WORK ORDER:
All that should come back is the lines of the data below from the one containing "Colégio de Aplicação, não" to the one containing "tinha que estudar, amadurecer...", inclusive, exactly as they stand.

THE DATA:

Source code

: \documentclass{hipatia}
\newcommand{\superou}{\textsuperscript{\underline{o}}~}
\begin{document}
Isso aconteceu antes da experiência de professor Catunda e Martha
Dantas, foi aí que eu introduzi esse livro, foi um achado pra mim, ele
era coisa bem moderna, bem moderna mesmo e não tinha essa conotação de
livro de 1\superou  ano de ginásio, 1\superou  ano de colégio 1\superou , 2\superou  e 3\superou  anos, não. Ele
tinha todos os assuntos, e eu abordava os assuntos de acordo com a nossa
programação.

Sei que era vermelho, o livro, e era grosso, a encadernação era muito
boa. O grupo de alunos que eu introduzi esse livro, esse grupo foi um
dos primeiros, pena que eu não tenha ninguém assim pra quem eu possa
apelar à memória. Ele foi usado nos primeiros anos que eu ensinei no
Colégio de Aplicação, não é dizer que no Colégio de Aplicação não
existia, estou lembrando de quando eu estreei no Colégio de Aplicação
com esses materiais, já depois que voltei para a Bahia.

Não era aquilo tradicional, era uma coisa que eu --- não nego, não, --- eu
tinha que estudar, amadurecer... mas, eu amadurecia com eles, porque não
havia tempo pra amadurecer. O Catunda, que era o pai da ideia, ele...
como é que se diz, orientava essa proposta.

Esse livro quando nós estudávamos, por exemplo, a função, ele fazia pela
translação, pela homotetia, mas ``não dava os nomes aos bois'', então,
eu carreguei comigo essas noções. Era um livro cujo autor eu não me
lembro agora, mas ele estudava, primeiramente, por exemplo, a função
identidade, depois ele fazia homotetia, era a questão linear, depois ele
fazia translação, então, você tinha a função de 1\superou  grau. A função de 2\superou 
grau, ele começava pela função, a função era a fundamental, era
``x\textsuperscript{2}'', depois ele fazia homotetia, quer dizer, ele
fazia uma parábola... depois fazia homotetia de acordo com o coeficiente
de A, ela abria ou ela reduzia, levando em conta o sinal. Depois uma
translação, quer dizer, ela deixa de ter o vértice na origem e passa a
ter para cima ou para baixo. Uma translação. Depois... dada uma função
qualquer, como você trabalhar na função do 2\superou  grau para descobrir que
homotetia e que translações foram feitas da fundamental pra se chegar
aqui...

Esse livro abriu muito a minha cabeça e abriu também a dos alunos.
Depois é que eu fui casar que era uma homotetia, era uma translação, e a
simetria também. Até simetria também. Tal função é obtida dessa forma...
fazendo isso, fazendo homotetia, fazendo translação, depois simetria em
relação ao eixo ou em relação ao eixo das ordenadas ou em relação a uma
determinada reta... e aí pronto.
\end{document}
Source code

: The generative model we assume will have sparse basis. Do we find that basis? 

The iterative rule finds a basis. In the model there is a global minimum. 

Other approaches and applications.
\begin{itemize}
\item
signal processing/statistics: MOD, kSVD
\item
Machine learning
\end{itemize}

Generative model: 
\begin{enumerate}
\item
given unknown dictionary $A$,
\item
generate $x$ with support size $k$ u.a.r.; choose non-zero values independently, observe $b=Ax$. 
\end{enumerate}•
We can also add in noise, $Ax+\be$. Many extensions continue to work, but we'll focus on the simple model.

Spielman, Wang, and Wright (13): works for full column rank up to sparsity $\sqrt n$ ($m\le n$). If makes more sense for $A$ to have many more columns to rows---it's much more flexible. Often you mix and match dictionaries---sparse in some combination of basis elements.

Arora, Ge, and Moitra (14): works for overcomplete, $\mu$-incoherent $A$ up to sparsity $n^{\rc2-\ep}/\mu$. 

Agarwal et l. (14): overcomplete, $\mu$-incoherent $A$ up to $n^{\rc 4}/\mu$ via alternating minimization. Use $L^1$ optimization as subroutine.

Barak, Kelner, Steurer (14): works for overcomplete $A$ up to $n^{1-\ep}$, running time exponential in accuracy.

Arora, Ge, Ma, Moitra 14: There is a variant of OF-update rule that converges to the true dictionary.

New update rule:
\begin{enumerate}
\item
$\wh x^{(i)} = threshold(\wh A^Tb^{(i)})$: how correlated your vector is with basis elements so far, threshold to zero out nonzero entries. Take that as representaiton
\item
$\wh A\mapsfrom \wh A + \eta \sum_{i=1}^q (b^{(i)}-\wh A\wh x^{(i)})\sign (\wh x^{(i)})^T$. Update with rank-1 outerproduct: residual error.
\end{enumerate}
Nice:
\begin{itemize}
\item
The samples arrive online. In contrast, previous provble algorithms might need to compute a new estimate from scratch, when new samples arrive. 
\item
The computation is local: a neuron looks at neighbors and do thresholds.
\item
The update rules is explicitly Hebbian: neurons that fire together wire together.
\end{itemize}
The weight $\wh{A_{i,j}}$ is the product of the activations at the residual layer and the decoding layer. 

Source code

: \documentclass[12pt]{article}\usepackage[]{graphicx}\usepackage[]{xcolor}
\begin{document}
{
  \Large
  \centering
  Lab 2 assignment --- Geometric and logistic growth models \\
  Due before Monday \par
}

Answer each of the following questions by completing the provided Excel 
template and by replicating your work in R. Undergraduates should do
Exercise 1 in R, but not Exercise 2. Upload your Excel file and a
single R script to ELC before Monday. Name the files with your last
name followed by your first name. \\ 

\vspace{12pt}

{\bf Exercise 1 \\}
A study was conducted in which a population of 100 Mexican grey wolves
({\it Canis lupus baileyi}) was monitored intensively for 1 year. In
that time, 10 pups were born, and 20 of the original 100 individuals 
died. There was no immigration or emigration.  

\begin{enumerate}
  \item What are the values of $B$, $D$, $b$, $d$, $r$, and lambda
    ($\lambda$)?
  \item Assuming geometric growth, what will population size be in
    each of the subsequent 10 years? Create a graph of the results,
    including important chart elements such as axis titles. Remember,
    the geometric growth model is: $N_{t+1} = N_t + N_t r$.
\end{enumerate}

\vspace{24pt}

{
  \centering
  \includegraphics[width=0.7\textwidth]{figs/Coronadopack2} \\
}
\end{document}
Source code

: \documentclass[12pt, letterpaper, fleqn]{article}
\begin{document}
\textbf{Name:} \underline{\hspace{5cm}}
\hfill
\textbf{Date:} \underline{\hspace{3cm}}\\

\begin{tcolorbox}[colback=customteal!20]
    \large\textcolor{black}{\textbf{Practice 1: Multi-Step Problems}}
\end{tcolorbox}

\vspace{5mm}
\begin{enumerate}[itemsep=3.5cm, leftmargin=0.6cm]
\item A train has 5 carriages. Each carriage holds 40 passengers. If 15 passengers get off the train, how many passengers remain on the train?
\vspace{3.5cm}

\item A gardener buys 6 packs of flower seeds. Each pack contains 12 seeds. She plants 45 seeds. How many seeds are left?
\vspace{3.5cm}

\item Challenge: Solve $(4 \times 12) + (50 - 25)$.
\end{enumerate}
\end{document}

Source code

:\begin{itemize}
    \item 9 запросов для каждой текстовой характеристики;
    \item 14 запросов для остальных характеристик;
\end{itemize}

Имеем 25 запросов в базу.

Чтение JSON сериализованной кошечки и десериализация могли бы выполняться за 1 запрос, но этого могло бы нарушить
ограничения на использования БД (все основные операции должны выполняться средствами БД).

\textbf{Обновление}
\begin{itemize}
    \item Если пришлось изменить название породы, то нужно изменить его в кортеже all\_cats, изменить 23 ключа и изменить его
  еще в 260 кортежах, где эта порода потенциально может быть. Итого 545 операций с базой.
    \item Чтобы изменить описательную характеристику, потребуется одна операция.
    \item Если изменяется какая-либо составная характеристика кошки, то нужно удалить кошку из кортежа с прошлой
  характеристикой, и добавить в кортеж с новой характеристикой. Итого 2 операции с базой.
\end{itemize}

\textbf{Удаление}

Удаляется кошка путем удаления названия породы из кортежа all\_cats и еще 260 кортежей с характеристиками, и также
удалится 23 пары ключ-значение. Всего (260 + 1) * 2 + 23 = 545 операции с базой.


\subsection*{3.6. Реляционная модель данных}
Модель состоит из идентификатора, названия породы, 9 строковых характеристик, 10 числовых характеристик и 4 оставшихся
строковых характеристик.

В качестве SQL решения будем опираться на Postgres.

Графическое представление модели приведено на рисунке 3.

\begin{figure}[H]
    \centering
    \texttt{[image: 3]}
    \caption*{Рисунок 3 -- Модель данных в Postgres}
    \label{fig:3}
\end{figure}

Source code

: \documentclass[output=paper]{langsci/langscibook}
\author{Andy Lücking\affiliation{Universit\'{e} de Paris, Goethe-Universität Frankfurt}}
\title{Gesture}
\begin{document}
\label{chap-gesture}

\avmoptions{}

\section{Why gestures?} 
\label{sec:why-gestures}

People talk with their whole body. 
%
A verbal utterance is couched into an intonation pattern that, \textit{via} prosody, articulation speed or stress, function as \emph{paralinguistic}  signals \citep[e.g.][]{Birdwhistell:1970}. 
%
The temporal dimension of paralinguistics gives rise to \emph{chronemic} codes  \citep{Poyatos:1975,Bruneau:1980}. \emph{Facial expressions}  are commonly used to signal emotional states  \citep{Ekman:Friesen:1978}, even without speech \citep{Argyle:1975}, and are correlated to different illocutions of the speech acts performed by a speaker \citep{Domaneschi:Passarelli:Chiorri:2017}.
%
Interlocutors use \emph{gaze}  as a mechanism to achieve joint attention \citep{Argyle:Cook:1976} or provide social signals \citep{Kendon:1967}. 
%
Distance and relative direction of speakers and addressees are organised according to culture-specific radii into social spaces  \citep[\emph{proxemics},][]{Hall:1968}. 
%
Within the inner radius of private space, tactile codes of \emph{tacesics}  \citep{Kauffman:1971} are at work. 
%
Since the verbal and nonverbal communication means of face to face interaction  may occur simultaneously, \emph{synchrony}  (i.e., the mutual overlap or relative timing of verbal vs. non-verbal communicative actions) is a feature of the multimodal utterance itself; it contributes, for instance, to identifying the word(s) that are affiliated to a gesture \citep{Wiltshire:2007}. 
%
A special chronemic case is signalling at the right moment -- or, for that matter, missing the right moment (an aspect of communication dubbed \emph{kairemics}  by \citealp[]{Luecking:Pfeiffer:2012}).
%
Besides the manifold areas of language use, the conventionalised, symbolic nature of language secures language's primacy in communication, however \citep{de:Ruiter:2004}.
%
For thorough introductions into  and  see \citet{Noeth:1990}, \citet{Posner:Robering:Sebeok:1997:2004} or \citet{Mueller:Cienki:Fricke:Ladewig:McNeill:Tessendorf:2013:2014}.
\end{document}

PROBLEM SOLUTION:
Colégio de Aplicação, não é dizer que no Colégio de Aplicação não
existia, estou lembrando de quando eu estreei no Colégio de Aplicação
com esses materiais, já depois que voltei para a Bahia.

Não era aquilo tradicional, era uma coisa que eu --- não nego, não, --- eu
tinha que estudar, amadurecer... mas, eu amadurecia com eles, porque não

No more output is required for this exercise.